West Virginia teacher strike highlights underpaid rural teacher crisis in other states

W.Va. teachers and supporters celebrate the end of the
strike. (Beckley Register-Herald photo by Rick Barbero)
The teacher strike in West Virginia ended this week with a 5 percent pay raise for all state employees, but many rural teachers in other states are still underpaid. "If those issues are not resolved, we could see rural teachers in other states follow the example of the striking teachers in West Virginia, where over half of all schools are considered rural," Erin McHenry-Sorber reports for Community Newspaper Holdings, Inc.

The issue of rural teacher pay is complex: in W.Va. the state legislature sets a statewide pay scale. Wealthier areas like those near Washington, D.C., can add more to the baseline salary to make their districts more attractive to teachers. But places like McDowell County, the poorest in the state, struggle to find teachers, especially in math and special education. North Carolina has the same problem: the rural teacher shortage is exacerbated by wealthy districts that poach more experienced teachers.

In Pennsylvania, where teacher salary scales are set at the local level instead of the county level, the pay disparity between rural and urban teachers is more dramatic. In the Turkeyfoot Valley Area School District in rural southwestern Penn., the average teacher salary is $36,709, but Lower Merion School District in a wealthy Philadelphia suburb has an average teacher salary of $97,480.

"Highly dependent on local tax revenue, rural school systems in Pennsylvania find themselves unable to compete with urban and suburban districts in terms of teacher pay – not just across the state, but within their own counties," McHenry-Sorber reports. "Unlike countywide systems, poor, rural community school districts in Pennsylvania see no benefits from economic growth in neighboring districts within their county borders."

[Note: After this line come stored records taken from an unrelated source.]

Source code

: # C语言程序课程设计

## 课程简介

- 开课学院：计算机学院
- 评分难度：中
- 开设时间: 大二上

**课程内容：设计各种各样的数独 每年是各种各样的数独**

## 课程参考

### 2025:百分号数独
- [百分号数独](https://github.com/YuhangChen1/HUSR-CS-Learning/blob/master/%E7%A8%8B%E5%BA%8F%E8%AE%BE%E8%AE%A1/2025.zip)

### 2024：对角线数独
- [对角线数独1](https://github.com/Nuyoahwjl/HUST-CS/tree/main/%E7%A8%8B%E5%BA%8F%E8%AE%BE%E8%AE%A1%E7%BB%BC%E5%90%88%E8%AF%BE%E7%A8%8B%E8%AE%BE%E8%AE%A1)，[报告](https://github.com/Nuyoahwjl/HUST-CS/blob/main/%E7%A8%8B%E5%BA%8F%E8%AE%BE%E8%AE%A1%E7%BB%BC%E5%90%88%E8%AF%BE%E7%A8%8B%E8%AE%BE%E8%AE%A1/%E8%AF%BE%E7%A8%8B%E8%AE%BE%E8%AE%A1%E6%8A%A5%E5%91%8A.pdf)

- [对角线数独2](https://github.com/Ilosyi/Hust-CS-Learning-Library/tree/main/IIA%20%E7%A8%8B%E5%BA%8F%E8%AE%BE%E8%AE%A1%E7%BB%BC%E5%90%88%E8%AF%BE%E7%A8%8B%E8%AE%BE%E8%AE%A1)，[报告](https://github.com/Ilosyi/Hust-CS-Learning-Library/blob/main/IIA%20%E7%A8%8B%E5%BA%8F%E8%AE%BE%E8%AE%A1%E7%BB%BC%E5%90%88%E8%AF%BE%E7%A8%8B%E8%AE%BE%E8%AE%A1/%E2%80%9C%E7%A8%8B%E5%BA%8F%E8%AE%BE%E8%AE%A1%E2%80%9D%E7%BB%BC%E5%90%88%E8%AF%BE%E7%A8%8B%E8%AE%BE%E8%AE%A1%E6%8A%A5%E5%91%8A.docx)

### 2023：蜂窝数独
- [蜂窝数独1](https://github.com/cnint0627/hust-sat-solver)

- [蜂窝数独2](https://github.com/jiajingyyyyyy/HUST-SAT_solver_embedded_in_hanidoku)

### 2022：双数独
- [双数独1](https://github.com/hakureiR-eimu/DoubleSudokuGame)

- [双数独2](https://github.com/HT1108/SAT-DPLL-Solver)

Rural school districts face three disadvantages in attracting teachers, according to a 2003 study by the Rural School and Community Trust: rural teachers are paid less than other rural professionals like registered nurses or computer programmers, largely rural states pay less than largely urban states, and rural areas pay teachers less than urban areas within the same state, McHenry-Sorber reports.

The study is still relevant today, with the rural teacher shortage reaching "crisis levels" in states like Oklahoma and Arizona. "Numerous states, like West Virginia and Oklahoma, have attempted to deal with the lack of certified teachers through emergency certifications, alternative certification programs and diminished standards for teacher certification," McHenry-Sorber reports.